Candidate Monitoring Threshold Calculations
Once basis data is collected from monitoring ten executions of a job-step program, the thresholds are calculated that define abnormal behavior in that program for each of the three monitored conditions (elapsed time, TCB time, and I/O activity). For elapsed time and TCB time, this threshold is a number that designates the maximum minutes that an instance of the program can use before its usage of the resource is considered abnormal.
Minimum Run Time for Basis Data Collection
When monitoring of program execution takes place to collect basis data, the elapsed time of that execution must exceed a minimum value to cause storage of the data from that execution as basis data. This prevents brief executions of a program (when it finds no work to do) from artificially lowering the thresholds that will be used on subsequent executions where the program does do work and therefore runs longer. The default for the minimum elapsed time required to retain basis data is two minutes. This parameter can be set to any value from 1 to 999. Refer to the “AutoStrobe Parameters” section of the Advanced-Configuration-Guide for more information about adjusting minimum time values for basis data collection.
Threshold for Elapsed Time
The threshold for elapsed time, which AutoStrobe uses to initiate a program measurement, is calculated as follows:
- Collect the elapsed time for each of ten executions of the program.
- Discard the highest and lowest values from the ten executions.
- Add to the highest value of the eight remaining executions, a percentage of the average of the eight executions.
The default value for this percentage is 50, and the range of valid values is from 1 through 100. This percentage can be changed using the AUTOELAPPERCNT installation parameter. For more information, refer to the “AutoStrobe Parameters” section of the Advanced-Configuration-Guide.
For example, the average elapsed time of the eight program runs is 40 minutes. The longest time any of the eight executions ran was 53 minutes. If the percentage value is 50, then the threshold to kick off the measurement of this program is 73 minutes. 53 plus 50 percent of 40 (20) equals 73.
If you lowered the percentage value to 10, then the threshold for elapsed time would drop to 57 minutes based on a calculation of 53 plus 10 percent of 40 (4) equals 57.

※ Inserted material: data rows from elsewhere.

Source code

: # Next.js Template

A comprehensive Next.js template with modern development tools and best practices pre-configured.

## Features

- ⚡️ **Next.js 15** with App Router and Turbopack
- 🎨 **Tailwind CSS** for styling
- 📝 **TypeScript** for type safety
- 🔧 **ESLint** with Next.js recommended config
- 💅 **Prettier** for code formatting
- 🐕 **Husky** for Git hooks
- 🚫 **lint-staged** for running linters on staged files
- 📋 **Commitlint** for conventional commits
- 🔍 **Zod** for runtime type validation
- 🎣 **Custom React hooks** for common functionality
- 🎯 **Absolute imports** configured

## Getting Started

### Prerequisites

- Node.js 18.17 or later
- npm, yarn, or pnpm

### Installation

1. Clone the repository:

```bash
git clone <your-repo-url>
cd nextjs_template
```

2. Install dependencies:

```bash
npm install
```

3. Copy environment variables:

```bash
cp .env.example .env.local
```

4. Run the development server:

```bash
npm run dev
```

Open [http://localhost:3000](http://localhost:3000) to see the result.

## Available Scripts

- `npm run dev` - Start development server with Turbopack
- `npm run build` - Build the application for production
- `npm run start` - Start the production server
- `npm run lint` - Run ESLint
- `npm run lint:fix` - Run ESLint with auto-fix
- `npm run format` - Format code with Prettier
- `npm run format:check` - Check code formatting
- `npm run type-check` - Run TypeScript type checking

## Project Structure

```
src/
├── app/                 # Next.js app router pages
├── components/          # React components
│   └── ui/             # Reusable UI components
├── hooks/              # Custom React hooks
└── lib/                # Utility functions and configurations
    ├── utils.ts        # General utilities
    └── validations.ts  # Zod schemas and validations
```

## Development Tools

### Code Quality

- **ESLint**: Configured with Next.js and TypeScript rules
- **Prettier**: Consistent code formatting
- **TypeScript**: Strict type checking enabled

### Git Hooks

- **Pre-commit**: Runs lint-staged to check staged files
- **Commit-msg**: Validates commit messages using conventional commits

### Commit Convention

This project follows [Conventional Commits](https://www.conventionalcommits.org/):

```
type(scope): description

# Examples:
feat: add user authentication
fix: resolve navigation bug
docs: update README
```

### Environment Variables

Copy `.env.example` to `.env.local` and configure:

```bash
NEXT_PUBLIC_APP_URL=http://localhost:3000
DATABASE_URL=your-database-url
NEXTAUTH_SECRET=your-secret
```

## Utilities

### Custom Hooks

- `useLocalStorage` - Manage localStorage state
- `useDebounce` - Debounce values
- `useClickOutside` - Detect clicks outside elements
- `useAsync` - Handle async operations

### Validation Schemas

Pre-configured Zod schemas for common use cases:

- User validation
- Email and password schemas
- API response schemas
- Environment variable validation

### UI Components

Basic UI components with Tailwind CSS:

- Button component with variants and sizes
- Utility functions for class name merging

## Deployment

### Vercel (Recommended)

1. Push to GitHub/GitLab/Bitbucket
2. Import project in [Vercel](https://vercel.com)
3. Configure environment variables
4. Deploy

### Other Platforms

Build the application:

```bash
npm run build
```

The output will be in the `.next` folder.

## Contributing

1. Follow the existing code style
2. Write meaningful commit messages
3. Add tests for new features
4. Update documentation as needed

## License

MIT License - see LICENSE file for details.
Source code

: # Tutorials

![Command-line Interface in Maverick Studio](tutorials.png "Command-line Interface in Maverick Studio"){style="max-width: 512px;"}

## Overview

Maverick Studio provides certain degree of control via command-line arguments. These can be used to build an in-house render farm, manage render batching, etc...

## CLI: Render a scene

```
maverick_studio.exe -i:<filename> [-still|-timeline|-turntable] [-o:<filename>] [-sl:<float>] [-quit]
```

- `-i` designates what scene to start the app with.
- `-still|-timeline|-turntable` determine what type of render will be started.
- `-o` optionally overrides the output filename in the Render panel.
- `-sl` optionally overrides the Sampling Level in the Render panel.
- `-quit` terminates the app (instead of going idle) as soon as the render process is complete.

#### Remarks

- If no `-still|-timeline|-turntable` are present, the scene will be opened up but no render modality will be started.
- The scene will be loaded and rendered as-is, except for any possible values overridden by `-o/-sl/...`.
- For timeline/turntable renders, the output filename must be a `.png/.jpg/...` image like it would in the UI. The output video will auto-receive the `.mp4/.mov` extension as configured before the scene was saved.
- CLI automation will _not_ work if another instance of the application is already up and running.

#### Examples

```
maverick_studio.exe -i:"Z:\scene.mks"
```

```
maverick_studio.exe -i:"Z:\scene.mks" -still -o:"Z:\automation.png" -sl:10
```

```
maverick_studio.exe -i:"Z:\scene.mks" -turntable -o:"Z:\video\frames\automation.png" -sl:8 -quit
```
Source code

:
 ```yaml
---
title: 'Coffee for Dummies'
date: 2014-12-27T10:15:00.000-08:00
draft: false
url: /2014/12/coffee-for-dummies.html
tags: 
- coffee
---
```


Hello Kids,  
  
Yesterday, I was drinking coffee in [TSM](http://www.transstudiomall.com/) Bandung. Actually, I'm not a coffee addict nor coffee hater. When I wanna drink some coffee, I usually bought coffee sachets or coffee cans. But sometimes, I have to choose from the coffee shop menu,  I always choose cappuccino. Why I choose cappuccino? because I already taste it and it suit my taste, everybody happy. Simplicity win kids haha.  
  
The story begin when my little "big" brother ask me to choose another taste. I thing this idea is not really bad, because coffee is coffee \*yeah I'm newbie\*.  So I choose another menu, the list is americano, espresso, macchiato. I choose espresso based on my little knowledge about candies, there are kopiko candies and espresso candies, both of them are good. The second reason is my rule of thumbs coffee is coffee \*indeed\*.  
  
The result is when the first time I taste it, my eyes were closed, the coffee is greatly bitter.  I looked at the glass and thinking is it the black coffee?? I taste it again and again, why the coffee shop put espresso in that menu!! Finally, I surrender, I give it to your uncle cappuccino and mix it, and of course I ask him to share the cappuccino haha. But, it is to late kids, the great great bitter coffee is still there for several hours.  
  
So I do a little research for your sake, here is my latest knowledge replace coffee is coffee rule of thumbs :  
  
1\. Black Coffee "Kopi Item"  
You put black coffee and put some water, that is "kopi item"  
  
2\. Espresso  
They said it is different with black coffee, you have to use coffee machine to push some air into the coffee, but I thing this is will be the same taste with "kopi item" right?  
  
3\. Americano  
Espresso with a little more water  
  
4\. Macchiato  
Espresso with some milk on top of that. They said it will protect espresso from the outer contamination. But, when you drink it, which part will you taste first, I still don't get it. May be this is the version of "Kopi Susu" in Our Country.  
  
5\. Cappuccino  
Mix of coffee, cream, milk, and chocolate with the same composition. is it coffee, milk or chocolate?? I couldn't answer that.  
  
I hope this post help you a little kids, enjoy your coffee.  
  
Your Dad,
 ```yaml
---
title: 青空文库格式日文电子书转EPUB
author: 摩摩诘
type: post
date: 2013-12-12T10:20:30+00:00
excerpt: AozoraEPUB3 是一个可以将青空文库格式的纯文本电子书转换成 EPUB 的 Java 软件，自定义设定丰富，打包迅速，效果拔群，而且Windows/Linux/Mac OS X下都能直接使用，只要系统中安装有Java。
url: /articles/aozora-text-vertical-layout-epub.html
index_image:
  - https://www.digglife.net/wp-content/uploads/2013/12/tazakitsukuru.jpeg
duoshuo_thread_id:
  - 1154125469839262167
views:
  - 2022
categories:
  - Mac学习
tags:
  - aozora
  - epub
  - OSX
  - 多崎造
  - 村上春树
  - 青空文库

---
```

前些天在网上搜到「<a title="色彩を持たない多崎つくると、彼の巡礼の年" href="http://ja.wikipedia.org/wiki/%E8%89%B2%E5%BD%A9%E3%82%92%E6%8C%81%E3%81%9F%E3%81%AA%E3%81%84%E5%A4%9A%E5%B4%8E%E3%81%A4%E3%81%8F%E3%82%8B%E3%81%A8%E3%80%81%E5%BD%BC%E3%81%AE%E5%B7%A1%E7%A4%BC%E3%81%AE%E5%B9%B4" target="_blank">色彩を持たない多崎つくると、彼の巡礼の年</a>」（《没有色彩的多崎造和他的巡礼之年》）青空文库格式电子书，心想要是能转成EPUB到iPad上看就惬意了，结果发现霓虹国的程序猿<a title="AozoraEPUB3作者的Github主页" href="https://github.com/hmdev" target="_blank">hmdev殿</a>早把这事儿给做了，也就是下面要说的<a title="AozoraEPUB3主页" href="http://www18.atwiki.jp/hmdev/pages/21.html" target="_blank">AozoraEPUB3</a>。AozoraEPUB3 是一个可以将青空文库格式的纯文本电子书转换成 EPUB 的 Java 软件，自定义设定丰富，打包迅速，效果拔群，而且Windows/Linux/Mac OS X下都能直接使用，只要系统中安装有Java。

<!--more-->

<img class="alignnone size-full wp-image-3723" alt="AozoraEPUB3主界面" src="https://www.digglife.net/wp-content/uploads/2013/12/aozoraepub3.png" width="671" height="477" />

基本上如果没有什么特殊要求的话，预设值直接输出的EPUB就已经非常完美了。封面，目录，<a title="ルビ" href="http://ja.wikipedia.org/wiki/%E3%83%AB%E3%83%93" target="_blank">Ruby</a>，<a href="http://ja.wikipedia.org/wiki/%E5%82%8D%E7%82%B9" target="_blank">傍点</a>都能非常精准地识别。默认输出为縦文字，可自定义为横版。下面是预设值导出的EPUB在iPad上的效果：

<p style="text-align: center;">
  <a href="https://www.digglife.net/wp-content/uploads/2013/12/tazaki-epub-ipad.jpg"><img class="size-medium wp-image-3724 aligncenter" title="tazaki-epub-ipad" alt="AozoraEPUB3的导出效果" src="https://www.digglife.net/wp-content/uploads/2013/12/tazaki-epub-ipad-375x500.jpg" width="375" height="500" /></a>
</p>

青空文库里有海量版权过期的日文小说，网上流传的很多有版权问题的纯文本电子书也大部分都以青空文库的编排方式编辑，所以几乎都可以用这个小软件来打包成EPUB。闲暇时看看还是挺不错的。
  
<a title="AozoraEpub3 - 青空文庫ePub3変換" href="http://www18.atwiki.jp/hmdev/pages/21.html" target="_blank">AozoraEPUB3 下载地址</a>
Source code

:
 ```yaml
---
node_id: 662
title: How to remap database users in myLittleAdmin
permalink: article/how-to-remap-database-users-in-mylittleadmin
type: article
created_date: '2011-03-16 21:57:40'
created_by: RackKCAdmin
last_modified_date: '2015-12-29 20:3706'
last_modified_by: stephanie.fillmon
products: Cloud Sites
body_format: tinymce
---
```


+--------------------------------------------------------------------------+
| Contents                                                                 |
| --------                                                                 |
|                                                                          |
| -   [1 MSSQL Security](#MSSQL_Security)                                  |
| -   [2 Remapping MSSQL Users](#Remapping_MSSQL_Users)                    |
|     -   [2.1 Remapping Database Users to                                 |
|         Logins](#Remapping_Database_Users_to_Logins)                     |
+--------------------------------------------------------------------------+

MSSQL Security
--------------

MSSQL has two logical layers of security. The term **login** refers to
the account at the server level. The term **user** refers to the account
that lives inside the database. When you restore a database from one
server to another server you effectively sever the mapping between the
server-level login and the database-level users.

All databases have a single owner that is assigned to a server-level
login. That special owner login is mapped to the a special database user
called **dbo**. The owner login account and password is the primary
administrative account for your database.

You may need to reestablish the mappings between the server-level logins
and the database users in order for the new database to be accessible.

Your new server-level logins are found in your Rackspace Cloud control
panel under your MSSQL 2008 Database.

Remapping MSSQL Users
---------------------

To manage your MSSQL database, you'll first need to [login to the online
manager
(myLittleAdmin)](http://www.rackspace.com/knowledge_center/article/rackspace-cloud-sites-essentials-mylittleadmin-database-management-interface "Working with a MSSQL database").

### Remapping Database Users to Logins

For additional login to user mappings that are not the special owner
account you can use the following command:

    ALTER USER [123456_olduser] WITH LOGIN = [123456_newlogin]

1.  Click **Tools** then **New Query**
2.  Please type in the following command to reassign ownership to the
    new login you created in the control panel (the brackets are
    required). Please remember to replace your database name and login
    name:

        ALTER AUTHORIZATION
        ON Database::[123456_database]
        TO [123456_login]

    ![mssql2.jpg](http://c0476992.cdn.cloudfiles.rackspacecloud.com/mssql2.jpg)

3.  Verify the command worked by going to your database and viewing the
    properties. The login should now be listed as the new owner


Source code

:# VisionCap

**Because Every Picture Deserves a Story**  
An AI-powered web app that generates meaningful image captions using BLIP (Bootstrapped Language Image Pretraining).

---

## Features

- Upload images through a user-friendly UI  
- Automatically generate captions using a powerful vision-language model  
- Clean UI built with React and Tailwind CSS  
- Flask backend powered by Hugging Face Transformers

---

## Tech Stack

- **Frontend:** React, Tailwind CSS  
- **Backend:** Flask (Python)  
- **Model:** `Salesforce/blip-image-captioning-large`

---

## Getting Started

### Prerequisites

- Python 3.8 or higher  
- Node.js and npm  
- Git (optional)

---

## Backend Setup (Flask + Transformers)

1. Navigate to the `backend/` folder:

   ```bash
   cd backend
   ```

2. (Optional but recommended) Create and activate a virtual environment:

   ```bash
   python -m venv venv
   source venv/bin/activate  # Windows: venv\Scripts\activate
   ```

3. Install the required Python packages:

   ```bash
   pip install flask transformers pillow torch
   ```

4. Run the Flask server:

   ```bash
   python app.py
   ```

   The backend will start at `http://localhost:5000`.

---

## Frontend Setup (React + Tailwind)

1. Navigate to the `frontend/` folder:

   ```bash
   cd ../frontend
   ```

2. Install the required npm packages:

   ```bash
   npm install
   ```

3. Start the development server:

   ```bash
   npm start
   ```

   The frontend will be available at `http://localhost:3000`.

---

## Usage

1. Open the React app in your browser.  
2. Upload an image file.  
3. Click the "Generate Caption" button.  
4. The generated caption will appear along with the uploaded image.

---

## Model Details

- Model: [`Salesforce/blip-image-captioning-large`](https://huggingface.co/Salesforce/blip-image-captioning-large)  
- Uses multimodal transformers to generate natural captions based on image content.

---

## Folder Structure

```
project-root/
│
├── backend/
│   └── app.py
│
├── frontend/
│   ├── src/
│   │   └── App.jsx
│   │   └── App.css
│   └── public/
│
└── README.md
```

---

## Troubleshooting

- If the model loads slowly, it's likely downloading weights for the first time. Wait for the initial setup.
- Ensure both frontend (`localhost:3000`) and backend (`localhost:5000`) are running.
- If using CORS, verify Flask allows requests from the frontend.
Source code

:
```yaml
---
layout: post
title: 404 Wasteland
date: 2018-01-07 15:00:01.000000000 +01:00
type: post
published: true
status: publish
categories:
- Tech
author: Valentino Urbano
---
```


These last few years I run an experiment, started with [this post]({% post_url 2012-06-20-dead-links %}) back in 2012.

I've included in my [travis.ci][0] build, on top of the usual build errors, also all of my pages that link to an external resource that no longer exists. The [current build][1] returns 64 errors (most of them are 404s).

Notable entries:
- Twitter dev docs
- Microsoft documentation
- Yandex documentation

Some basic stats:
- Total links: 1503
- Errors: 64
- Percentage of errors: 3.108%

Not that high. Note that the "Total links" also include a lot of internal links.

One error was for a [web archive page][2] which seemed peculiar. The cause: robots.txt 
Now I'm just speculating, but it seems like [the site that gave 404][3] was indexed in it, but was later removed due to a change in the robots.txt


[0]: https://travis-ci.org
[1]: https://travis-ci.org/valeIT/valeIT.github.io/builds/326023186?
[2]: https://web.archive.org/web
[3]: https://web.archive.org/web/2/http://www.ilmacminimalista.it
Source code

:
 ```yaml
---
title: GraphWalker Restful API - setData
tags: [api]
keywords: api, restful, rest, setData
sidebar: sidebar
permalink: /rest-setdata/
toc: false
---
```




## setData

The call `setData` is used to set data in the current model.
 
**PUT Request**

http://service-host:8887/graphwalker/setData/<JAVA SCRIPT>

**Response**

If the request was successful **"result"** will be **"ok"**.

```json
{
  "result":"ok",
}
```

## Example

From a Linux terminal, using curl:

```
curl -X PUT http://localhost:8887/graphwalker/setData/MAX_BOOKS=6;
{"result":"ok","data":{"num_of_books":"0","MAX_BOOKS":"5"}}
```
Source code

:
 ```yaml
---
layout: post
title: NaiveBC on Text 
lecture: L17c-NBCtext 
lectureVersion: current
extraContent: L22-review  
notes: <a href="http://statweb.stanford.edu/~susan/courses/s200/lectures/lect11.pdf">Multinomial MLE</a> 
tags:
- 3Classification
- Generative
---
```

Or if you increased the percentage value to 98, then the threshold for elapsed time is set at 92 minutes, which is 53 plus 98 percent of 40 (39) equals 92.
Threshold for TCB Time
The calculation for the TCB time threshold to kick off a measurement uses the same formula as for elapsed time. As an example, a program uses on average 32 TCB minutes after the high and low TCB figures are discounted. The high of the eight runs was 40 TCB minutes. Using the 50 percent default value causes the initiation of program measurement if it uses 56 TCB minutes. Acceptable values for this parameter are 1 through 100. Refer to the explanation of the AUTOTCBPERCNT parameter in the Advanced-Configuration-Guide for more information about adjusting the elapsed time percentage.
Threshold for I/O Activity
Basis data is collected and a norm for I/O activity is calculated to cause a measurement to initiate when the program’s activity deviates significantly from that norm. Since either high or low I/O activity indicates a problem at the point in time when the activity occurs, the calculations are significantly different from those for elapsed time or TCB time.
You can control how to determine what should be identified as abnormal elapsed time, TCB time, or I/O activity by specifying what performance evaluation parameters are used to calculate the thresholds that define abnormal activity. These percentages are set in the Strobe installation PARMLIB that contains parameter value definitions required by Strobe.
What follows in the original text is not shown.